======== Data ========

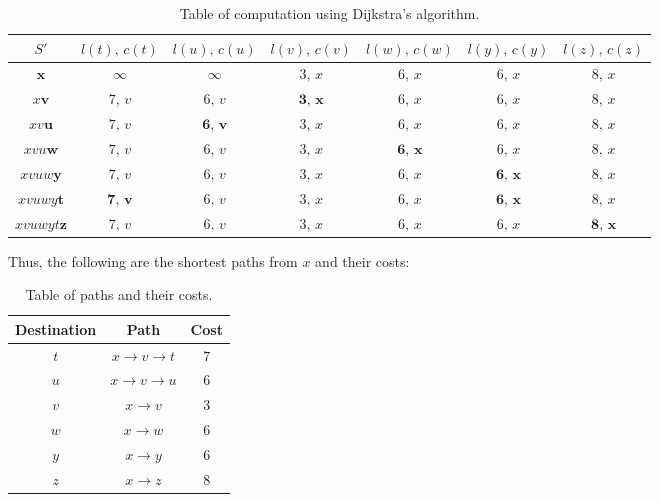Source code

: \documentclass{article}
\begin{document}
\begin{table}[h!]
\centering
\begin{tabular}{|c|c|c|c|c|c|c|}
\hline
    $S'$ & $l(t), \, c(t)$ & $l(u), \, c(u)$ & $l(v), \, c(v)$ & $l(w), \, c(w)$ & $l(y), \, c(y)$ & $l(z), \, c(z)$ \\ \hline
    $ \boldsymbol{x} $ & $ \infty $ & $ \infty $ & $3, \, x$ & $6, \, x$ & $6, \, x$ & $8, \, x$ \\
    \hline
    $ x\boldsymbol{v} $ & $ 7, \, v $ & $ 6, \, v $ & $ \boldsymbol{3, \, x}$ & $6, \, x$ & $6, \, x$ & $8, \, x$ \\
    \hline
    $ xv\boldsymbol{u} $ & $ 7, \, v $ & $ \boldsymbol{6, \, v} $ & $3, \, x$ & $6, \, x$ & $6, \, x$ & $8, \, x$ \\
    \hline
    $ xvu\boldsymbol{w} $ & $ 7, \, v $ & $ 6, \, v $ & $3, \, x$ & $\boldsymbol{6, \, x}$ & $6, \, x$ & $8, \, x$ \\
    \hline
    $ xvuw\boldsymbol{y} $ & $ 7, \, v $ & $ 6, \, v $ & $3, \, x$ & $6, \, x$ & $\boldsymbol{6, \, x}$ & $8, \, x$ \\
    \hline
    $ xvuwy\boldsymbol{t} $ & $ \boldsymbol{7, \, v} $ & $ 6, \, v $ & $3, \, x$ & $6, \, x$ & $\boldsymbol{6, \, x}$ & $8, \, x$ \\
    \hline
    $ xvuwyt\boldsymbol{z} $ & $ 7, \, v $ & $ 6, \, v $ & $3, \, x$ & $6, \, x$ & $6, \, x$ & $\boldsymbol{8, \, x}$ \\
    \hline
\end{tabular}
\caption{Table of computation using Dijkstra's algorithm.}
\end{table}
Thus, the following are the shortest paths from $ x $ and their costs:
\begin{table}[h!]
\centering
    \begin{tabular}{|c|c|c|}
        \hline
        Destination & Path & Cost \\
        \hline
        $t$ & $ x \rightarrow v \rightarrow t $ & $ 7 $ \\
        \hline
        $u$ & $ x \rightarrow v \rightarrow u $ & $ 6 $ \\
        \hline
        $v$ & $ x \rightarrow v $ & $ 3 $ \\
        \hline
        $w$ & $ x \rightarrow w $ & $ 6 $ \\
        \hline
        $y$ & $ x \rightarrow y $ & $ 6 $ \\
        \hline
        $z$ & $ x \rightarrow z $ & $ 8 $ \\
        \hline
    \end{tabular}
\caption{Table of paths and their costs.}
\end{table}
\end{document}
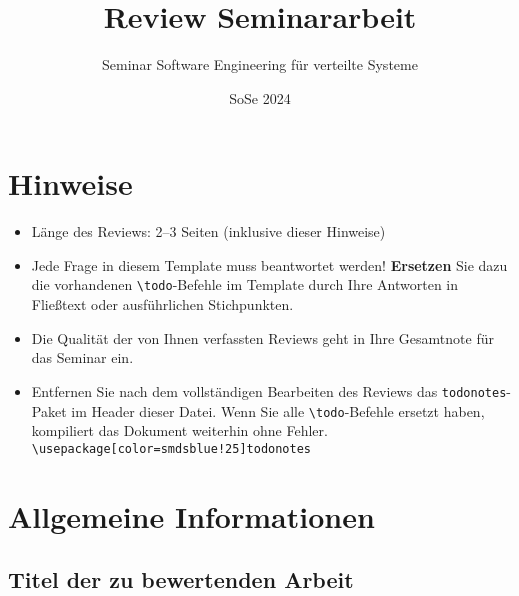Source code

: \documentclass[a4paper,DIV=16]{scrartcl}
\begin{document}
\title{Review Seminararbeit}
\date{SoSe 2024}

\subtitle{Seminar Software Engineering für verteilte Systeme}

\author{}

\maketitle
\thispagestyle{empty}

\section*{Hinweise}
\begin{itemize}
\item Länge des Reviews: 2--3 Seiten (inklusive dieser Hinweise)
\item Jede Frage in diesem Template muss beantwortet werden! \textbf{Ersetzen}
Sie dazu die vorhandenen \texttt{\textbackslash{}todo}-Befehle im Template durch
Ihre Antworten in Fließtext oder ausführlichen Stichpunkten.
\item Die Qualität der von Ihnen verfassten Reviews geht in Ihre Gesamtnote für
das Seminar ein.
\item Entfernen Sie nach dem vollständigen Bearbeiten des Reviews das
\texttt{todonotes}-Paket im Header dieser Datei. Wenn Sie alle
\texttt{\textbackslash{}todo}-Befehle ersetzt haben, kompiliert das Dokument
weiterhin ohne Fehler.
\texttt{\textbackslash{}usepackage[color=smdsblue!25]{todonotes}}
\end{itemize}

\section*{Allgemeine Informationen}
\subsection*{Titel der zu bewertenden Arbeit}
\end{document}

========

* What this task involves
Reproduce the preceding material exactly, skipping pictures.

* Solution for this exercise
Source code

: \documentclass{article}
\begin{document}
\begin{table}[h!]
\centering
\begin{tabular}{|c|c|c|c|c|c|c|}
\hline
    $S'$ & $l(t), \, c(t)$ & $l(u), \, c(u)$ & $l(v), \, c(v)$ & $l(w), \, c(w)$ & $l(y), \, c(y)$ & $l(z), \, c(z)$ \\ \hline
    $ \boldsymbol{x} $ & $ \infty $ & $ \infty $ & $3, \, x$ & $6, \, x$ & $6, \, x$ & $8, \, x$ \\
    \hline
    $ x\boldsymbol{v} $ & $ 7, \, v $ & $ 6, \, v $ & $ \boldsymbol{3, \, x}$ & $6, \, x$ & $6, \, x$ & $8, \, x$ \\
    \hline
    $ xv\boldsymbol{u} $ & $ 7, \, v $ & $ \boldsymbol{6, \, v} $ & $3, \, x$ & $6, \, x$ & $6, \, x$ & $8, \, x$ \\
    \hline
    $ xvu\boldsymbol{w} $ & $ 7, \, v $ & $ 6, \, v $ & $3, \, x$ & $\boldsymbol{6, \, x}$ & $6, \, x$ & $8, \, x$ \\
    \hline
    $ xvuw\boldsymbol{y} $ & $ 7, \, v $ & $ 6, \, v $ & $3, \, x$ & $6, \, x$ & $\boldsymbol{6, \, x}$ & $8, \, x$ \\
    \hline
    $ xvuwy\boldsymbol{t} $ & $ \boldsymbol{7, \, v} $ & $ 6, \, v $ & $3, \, x$ & $6, \, x$ & $\boldsymbol{6, \, x}$ & $8, \, x$ \\
    \hline
    $ xvuwyt\boldsymbol{z} $ & $ 7, \, v $ & $ 6, \, v $ & $3, \, x$ & $6, \, x$ & $6, \, x$ & $\boldsymbol{8, \, x}$ \\
    \hline
\end{tabular}
\caption{Table of computation using Dijkstra's algorithm.}
\end{table}
Thus, the following are the shortest paths from $ x $ and their costs:
\begin{table}[h!]
\centering
    \begin{tabular}{|c|c|c|}
        \hline
        Destination & Path & Cost \\
        \hline
        $t$ & $ x \rightarrow v \rightarrow t $ & $ 7 $ \\
        \hline
        $u$ & $ x \rightarrow v \rightarrow u $ & $ 6 $ \\
        \hline
        $v$ & $ x \rightarrow v $ & $ 3 $ \\
        \hline
        $w$ & $ x \rightarrow w $ & $ 6 $ \\
        \hline
        $y$ & $ x \rightarrow y $ & $ 6 $ \\
        \hline
        $z$ & $ x \rightarrow z $ & $ 8 $ \\
        \hline
    \end{tabular}
\caption{Table of paths and their costs.}
\end{table}
\end{document}
Source code

: \documentclass[a4paper,DIV=16]{scrartcl}
\begin{document}
\title{Review Seminararbeit}
\date{SoSe 2024}

\subtitle{Seminar Software Engineering für verteilte Systeme}

\author{}

\maketitle
\thispagestyle{empty}

\section*{Hinweise}
\begin{itemize}
\item Länge des Reviews: 2--3 Seiten (inklusive dieser Hinweise)
\item Jede Frage in diesem Template muss beantwortet werden! \textbf{Ersetzen}
Sie dazu die vorhandenen \texttt{\textbackslash{}todo}-Befehle im Template durch
Ihre Antworten in Fließtext oder ausführlichen Stichpunkten.
\item Die Qualität der von Ihnen verfassten Reviews geht in Ihre Gesamtnote für
das Seminar ein.
\item Entfernen Sie nach dem vollständigen Bearbeiten des Reviews das
\texttt{todonotes}-Paket im Header dieser Datei. Wenn Sie alle
\texttt{\textbackslash{}todo}-Befehle ersetzt haben, kompiliert das Dokument
weiterhin ohne Fehler.
\texttt{\textbackslash{}usepackage[color=smdsblue!25]{todonotes}}
\end{itemize}

\section*{Allgemeine Informationen}
\subsection*{Titel der zu bewertenden Arbeit}
\end{document}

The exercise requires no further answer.